▶ **Task details**
Would you transcribe all of the data exactly, down to the last character?

[Collected data]
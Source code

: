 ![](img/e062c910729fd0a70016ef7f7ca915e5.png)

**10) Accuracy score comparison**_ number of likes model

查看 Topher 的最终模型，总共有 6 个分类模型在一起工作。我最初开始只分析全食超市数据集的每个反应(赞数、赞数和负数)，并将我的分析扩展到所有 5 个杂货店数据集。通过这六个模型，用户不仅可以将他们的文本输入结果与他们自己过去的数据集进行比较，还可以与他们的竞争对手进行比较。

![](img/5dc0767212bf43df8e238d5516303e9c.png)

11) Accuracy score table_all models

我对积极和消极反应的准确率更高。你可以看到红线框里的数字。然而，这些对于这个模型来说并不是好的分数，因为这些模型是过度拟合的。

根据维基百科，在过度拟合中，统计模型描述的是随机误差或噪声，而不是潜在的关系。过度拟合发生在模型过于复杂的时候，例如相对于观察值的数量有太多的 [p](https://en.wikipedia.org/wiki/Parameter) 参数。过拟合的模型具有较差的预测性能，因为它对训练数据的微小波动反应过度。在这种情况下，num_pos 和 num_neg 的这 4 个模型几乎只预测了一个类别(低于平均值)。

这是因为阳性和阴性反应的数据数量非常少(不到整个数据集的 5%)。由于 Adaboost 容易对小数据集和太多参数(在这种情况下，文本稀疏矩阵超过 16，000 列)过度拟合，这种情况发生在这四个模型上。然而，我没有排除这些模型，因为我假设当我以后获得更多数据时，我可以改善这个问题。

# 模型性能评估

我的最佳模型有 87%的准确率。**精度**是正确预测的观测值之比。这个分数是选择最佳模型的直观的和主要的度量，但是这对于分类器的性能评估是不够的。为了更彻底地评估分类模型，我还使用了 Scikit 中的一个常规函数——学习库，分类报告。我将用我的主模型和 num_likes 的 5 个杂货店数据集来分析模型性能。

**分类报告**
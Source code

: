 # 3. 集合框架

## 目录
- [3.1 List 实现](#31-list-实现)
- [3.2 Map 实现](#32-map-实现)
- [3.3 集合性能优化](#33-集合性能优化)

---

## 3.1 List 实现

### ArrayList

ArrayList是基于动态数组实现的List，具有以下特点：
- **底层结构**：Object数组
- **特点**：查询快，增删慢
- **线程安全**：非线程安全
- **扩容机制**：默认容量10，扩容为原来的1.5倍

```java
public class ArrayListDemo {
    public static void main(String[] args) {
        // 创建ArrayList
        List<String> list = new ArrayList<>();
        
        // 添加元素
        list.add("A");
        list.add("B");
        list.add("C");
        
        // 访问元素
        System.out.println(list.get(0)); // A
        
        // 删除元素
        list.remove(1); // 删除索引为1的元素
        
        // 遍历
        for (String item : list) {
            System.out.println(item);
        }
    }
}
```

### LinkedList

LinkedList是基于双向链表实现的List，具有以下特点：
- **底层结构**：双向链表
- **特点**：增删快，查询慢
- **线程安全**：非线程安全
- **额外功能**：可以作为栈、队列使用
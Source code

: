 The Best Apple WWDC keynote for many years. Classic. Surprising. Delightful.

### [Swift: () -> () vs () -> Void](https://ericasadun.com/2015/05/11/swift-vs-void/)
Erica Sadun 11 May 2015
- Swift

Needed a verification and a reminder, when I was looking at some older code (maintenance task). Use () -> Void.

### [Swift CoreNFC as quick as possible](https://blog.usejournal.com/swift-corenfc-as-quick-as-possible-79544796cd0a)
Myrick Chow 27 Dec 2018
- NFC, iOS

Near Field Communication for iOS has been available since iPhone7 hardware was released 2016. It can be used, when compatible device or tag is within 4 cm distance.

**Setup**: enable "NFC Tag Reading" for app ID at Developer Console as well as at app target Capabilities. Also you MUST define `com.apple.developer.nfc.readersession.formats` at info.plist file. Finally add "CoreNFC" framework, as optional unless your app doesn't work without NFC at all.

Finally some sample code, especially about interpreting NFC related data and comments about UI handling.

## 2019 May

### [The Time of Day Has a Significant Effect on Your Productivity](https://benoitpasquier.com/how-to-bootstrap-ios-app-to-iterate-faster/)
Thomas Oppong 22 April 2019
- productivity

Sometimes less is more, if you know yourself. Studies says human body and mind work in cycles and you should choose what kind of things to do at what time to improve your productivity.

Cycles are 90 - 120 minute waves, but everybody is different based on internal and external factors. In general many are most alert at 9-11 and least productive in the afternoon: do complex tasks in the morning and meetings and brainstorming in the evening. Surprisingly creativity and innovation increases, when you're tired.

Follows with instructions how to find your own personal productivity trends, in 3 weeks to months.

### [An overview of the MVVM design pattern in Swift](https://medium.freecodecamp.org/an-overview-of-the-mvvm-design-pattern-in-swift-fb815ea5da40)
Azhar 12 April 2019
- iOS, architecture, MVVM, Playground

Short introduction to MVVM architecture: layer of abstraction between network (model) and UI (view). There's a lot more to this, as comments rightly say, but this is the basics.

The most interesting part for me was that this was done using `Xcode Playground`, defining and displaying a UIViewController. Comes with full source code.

▶ **Answer to this exercise**
Source code

: ![](img/e062c910729fd0a70016ef7f7ca915e5.png)

**10) Accuracy score comparison**_ number of likes model

查看 Topher 的最终模型，总共有 6 个分类模型在一起工作。我最初开始只分析全食超市数据集的每个反应(赞数、赞数和负数)，并将我的分析扩展到所有 5 个杂货店数据集。通过这六个模型，用户不仅可以将他们的文本输入结果与他们自己过去的数据集进行比较，还可以与他们的竞争对手进行比较。

![](img/5dc0767212bf43df8e238d5516303e9c.png)

11) Accuracy score table_all models

我对积极和消极反应的准确率更高。你可以看到红线框里的数字。然而，这些对于这个模型来说并不是好的分数，因为这些模型是过度拟合的。

根据维基百科，在过度拟合中，统计模型描述的是随机误差或噪声，而不是潜在的关系。过度拟合发生在模型过于复杂的时候，例如相对于观察值的数量有太多的 [p](https://en.wikipedia.org/wiki/Parameter) 参数。过拟合的模型具有较差的预测性能，因为它对训练数据的微小波动反应过度。在这种情况下，num_pos 和 num_neg 的这 4 个模型几乎只预测了一个类别(低于平均值)。

这是因为阳性和阴性反应的数据数量非常少(不到整个数据集的 5%)。由于 Adaboost 容易对小数据集和太多参数(在这种情况下，文本稀疏矩阵超过 16，000 列)过度拟合，这种情况发生在这四个模型上。然而，我没有排除这些模型，因为我假设当我以后获得更多数据时，我可以改善这个问题。

# 模型性能评估

我的最佳模型有 87%的准确率。**精度**是正确预测的观测值之比。这个分数是选择最佳模型的直观的和主要的度量，但是这对于分类器的性能评估是不够的。为了更彻底地评估分类模型，我还使用了 Scikit 中的一个常规函数——学习库，分类报告。我将用我的主模型和 num_likes 的 5 个杂货店数据集来分析模型性能。

**分类报告**
Source code

: # 3. 集合框架

## 目录
- [3.1 List 实现](#31-list-实现)
- [3.2 Map 实现](#32-map-实现)
- [3.3 集合性能优化](#33-集合性能优化)

---

## 3.1 List 实现

### ArrayList

ArrayList是基于动态数组实现的List，具有以下特点：
- **底层结构**：Object数组
- **特点**：查询快，增删慢
- **线程安全**：非线程安全
- **扩容机制**：默认容量10，扩容为原来的1.5倍

```java
public class ArrayListDemo {
    public static void main(String[] args) {
        // 创建ArrayList
        List<String> list = new ArrayList<>();
        
        // 添加元素
        list.add("A");
        list.add("B");
        list.add("C");
        
        // 访问元素
        System.out.println(list.get(0)); // A
        
        // 删除元素
        list.remove(1); // 删除索引为1的元素
        
        // 遍历
        for (String item : list) {
            System.out.println(item);
        }
    }
}
```

### LinkedList

LinkedList是基于双向链表实现的List，具有以下特点：
- **底层结构**：双向链表
- **特点**：增删快，查询慢
- **线程安全**：非线程安全
- **额外功能**：可以作为栈、队列使用
Source code

: The Best Apple WWDC keynote for many years. Classic. Surprising. Delightful.

### [Swift: () -> () vs () -> Void](https://ericasadun.com/2015/05/11/swift-vs-void/)
Erica Sadun 11 May 2015
- Swift

Needed a verification and a reminder, when I was looking at some older code (maintenance task). Use () -> Void.

### [Swift CoreNFC as quick as possible](https://blog.usejournal.com/swift-corenfc-as-quick-as-possible-79544796cd0a)
Myrick Chow 27 Dec 2018
- NFC, iOS

Near Field Communication for iOS has been available since iPhone7 hardware was released 2016. It can be used, when compatible device or tag is within 4 cm distance.

**Setup**: enable "NFC Tag Reading" for app ID at Developer Console as well as at app target Capabilities. Also you MUST define `com.apple.developer.nfc.readersession.formats` at info.plist file. Finally add "CoreNFC" framework, as optional unless your app doesn't work without NFC at all.

Finally some sample code, especially about interpreting NFC related data and comments about UI handling.

## 2019 May

### [The Time of Day Has a Significant Effect on Your Productivity](https://benoitpasquier.com/how-to-bootstrap-ios-app-to-iterate-faster/)
Thomas Oppong 22 April 2019
- productivity

Sometimes less is more, if you know yourself. Studies says human body and mind work in cycles and you should choose what kind of things to do at what time to improve your productivity.

Cycles are 90 - 120 minute waves, but everybody is different based on internal and external factors. In general many are most alert at 9-11 and least productive in the afternoon: do complex tasks in the morning and meetings and brainstorming in the evening. Surprisingly creativity and innovation increases, when you're tired.

Follows with instructions how to find your own personal productivity trends, in 3 weeks to months.

### [An overview of the MVVM design pattern in Swift](https://medium.freecodecamp.org/an-overview-of-the-mvvm-design-pattern-in-swift-fb815ea5da40)
Azhar 12 April 2019
- iOS, architecture, MVVM, Playground

Short introduction to MVVM architecture: layer of abstraction between network (model) and UI (view). There's a lot more to this, as comments rightly say, but this is the basics.

The most interesting part for me was that this was done using `Xcode Playground`, defining and displaying a UIViewController. Comes with full source code.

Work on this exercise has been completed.